You can get a viral load for about $150 (and under $100 in say Texas) using any of the providers listed here:
https://fixhepc.com/link2labs – and all but one of these labs will do it WITHOUT a doctors order and give the results straight back to you. Even for routine things like a CMP they are cheaper and use Quest and/or LabCorp collection centres. For example a CMP from https://www.walkinlab.com/category is $28 and a CBC + CMP is $44 so 1/2 the $88 you’ve been quoted…
YMMV
Hi Sven,
This is a great cover version of a great song! Thanks for sharing it.
YMMV
Hello Pacific,
The itching is almost certainly a mild drug allergy. You may find some over the counter antihistamine, probably taken 1 hour before the Maviret helps a bit. Short of changing the medication this is likely to continue through the entire treatment, but stop the day after your last tablet.

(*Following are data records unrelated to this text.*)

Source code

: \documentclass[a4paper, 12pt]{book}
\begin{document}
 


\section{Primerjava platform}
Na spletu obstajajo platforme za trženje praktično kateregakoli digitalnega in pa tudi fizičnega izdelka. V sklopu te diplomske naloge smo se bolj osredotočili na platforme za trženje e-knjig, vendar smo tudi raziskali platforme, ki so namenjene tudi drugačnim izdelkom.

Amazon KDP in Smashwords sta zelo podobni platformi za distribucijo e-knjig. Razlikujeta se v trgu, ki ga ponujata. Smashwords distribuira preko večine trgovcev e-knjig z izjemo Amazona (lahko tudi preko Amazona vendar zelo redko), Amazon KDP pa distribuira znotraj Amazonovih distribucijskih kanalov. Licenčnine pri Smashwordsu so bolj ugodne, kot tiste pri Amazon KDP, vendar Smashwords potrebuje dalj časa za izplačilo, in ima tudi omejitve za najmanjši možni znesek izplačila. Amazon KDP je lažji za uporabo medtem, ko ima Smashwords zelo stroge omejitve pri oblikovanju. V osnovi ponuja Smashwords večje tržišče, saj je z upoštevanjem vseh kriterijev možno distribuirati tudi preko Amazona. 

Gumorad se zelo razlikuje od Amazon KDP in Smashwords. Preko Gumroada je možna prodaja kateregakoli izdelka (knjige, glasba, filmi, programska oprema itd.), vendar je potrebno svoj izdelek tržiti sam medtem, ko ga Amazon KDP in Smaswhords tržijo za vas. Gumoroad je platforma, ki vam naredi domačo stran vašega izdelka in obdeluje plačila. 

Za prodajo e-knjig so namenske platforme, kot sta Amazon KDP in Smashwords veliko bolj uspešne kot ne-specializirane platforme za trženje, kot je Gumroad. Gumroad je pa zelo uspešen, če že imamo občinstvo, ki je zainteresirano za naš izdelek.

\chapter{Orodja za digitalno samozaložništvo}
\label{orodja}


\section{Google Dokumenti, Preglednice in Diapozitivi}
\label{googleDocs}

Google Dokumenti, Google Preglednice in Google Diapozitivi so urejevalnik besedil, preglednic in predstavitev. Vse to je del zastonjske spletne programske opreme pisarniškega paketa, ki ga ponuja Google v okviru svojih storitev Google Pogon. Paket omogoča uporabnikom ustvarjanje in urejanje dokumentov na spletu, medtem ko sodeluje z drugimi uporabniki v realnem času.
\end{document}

How long are you scheduled for? Ideally we would like 16 weeks Maviret for someone F4 with GT3.
YMMV
Brain fog is one of, if not the most common extrahepatic manifestation of Hep C
https://www.ncbi.nlm.nih.gov/pmc/articles/PMC4735500/
If you like Google search for “cognitive impairment hepatitis c ncbi”
Brain fog is very real and the changes show up on MRI scans
https://nn.neurology.org/content/2/1/e59
YMMV
Although we call the virus Hepatitis C it is known to infect many other organs including the brain.
https://www.ncbi.nlm.nih.gov/pmc/articles/PMC4840160/
My first bit of advice would be to tell your doctor exactly what you are feeling so they can arrange any tests they think you should have.
My second bit of advice would be to treat the Hepatitis C. There is no useful purpose served by delaying treatment because
- the drug pipeline has finished so there is nothing better in development meaning
- you will be treated with drugs that are currently available and
- it is quite likely that some, perhaps all, or your current medical issues will disappear with treatment.